Nice pictures JV, looks like conditions on Cottonwood have improved nicely. I have been getting some pretty good turns off Monarch Pass this week as well. Sounds like there is plenty more on the way - good to see that winter is back.


----------



## Canada (Oct 24, 2006)

It has been a strange year. My best day in the backcountry was Saturday. Brutal cutting the path in but so fun on the way down! Most years I'm ready for spring, but this year I want the snow to just keep coming.


----------



## sj (Aug 13, 2004)

Agreed. Skinned up and Skiied Quandry on Friday. As Good as it geys. Nice pics. sj


----------



## Jahve (Oct 31, 2003)

It was also very good fri - monday....





























And they say more is on the way!!!


----------



## Jensjustduckie (Jun 29, 2007)

Stop it RDNECK!! You're making me jealous, I got Icelantic Shamans last week and am ITCHING to head out on them again, hard to concentrate at work after looking at your deep-ass pow pics!


----------



## Jahve (Oct 31, 2003)

So... I guess you dont want to see the pics from the Cat day we had at Monarch on monday :wink:... Great to have a blue bird day!!!

I have to say at only $100 a seat one of the best deals for pow out there right now. If we get another round of storms like they say I am going to try and get another seat for sure before they close.. That no name basin is super fun!!

Maybe just one more pic of some tracks in no name.....


----------



## the_dude (May 31, 2006)

weather pattern looks to be unsettled (meaning storms) for the foreseeable weather future. good for both spring skiing and summer runoff.


----------



## lmyers (Jun 10, 2008)

*I love winter!*

In the valley it may feel like spring, but I am loving the late winter we are seeing right now.
Snowhere on Indy, Sunday:









And today in Robey Gulch, off South Cottonwood Creek:









Sorry the low light, that is what happens when it keeps snowing!


----------



## Jahve (Oct 31, 2003)

Man how I love bumpin this thread:wink:......

Well I hope some of you got out on the snow this weekend. Here in South Central we did not get hit as hard as some places but we did ok...

When I finally made it up to monarch Sat afternoon here is what the picnic tables looked like..










Stuck a board in the snow to give a idea of how deep it was up top..
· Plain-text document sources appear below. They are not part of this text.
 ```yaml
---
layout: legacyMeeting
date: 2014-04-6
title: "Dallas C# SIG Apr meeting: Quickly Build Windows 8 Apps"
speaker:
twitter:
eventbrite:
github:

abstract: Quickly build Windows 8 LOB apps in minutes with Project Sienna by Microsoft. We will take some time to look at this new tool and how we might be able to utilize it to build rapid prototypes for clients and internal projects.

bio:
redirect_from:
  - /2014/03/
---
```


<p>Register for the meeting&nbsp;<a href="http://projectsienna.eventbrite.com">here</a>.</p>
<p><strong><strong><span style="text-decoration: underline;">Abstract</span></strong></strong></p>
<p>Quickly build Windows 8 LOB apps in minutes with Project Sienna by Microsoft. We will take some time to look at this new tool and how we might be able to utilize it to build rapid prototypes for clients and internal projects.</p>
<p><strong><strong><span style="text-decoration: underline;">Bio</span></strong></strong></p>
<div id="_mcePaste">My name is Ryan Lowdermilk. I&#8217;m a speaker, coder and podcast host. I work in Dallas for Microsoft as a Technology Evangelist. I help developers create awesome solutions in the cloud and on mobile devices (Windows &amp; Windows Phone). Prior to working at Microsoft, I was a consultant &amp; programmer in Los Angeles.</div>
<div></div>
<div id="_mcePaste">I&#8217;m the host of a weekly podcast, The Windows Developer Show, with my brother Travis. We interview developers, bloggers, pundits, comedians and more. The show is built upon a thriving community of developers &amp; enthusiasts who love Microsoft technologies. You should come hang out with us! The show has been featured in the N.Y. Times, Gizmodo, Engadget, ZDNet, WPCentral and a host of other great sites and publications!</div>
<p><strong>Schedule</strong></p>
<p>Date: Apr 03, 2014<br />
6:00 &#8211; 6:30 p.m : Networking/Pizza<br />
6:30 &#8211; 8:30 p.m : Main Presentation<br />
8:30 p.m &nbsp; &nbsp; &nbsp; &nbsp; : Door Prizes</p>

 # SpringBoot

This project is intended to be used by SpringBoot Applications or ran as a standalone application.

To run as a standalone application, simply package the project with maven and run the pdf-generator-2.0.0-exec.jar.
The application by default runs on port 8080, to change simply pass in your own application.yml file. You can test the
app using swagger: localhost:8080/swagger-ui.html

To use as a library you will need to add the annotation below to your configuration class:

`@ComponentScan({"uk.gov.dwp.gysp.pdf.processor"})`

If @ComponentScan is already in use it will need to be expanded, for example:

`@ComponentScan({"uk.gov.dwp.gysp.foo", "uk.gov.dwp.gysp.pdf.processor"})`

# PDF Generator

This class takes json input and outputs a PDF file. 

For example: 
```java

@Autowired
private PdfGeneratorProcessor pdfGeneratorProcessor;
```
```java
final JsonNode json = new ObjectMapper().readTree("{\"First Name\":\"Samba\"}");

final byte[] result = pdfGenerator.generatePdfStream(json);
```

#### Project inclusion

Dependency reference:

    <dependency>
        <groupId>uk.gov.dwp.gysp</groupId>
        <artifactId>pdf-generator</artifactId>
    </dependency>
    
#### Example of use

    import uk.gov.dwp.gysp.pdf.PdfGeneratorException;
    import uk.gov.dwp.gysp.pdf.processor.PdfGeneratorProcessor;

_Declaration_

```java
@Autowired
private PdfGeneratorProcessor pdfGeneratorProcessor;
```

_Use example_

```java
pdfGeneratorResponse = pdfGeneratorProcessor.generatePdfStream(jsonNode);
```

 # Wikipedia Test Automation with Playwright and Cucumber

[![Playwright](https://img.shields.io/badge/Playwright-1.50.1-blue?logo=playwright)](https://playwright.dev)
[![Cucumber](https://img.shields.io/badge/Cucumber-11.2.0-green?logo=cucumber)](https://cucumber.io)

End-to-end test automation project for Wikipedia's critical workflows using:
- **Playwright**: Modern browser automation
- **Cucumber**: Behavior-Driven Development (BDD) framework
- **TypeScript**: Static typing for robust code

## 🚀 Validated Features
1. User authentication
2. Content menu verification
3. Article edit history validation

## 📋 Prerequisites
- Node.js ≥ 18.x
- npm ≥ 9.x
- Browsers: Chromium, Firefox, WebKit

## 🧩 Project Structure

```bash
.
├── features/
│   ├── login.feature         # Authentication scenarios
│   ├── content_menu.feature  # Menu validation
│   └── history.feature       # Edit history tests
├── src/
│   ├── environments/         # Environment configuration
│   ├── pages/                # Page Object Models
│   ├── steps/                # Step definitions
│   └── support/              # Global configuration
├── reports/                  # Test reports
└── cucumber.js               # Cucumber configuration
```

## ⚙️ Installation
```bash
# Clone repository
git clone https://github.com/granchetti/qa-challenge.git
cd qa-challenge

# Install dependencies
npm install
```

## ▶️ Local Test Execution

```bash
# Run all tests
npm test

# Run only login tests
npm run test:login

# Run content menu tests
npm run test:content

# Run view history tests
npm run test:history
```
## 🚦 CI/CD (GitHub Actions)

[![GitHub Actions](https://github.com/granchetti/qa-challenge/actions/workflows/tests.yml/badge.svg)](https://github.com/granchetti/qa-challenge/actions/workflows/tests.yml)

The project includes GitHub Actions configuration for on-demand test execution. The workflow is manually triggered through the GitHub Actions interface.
The flatlight gave way to bluebird for a sunday pm session. Kayakerkev was jumpin off anything he could find!!




























Hikin up...










And then lookin down my line..











They say temps should be in the 60's for the next week so it looks like it may be kayakin season.... 

Needless to say the 08 - 09 winter was one of my best ever and thanks to any of you out there I was able to get out with... It was a great season!!

But I sure am hopin to bump this thread one or maybe two more times ...


----------



## Snowhere (Feb 21, 2008)

Yep, it was a good weekend. I decided to make use of some comps I had to A-basin on Saturday. With I-70 closed until some time sat. morning, it looked like a Summit locals reunion out there. 

They got about 31 inches out of the storm, but we have more snow overall in the Swatch range. I will be getting some more backcountry days my self before I hang the boards up for the season.


----------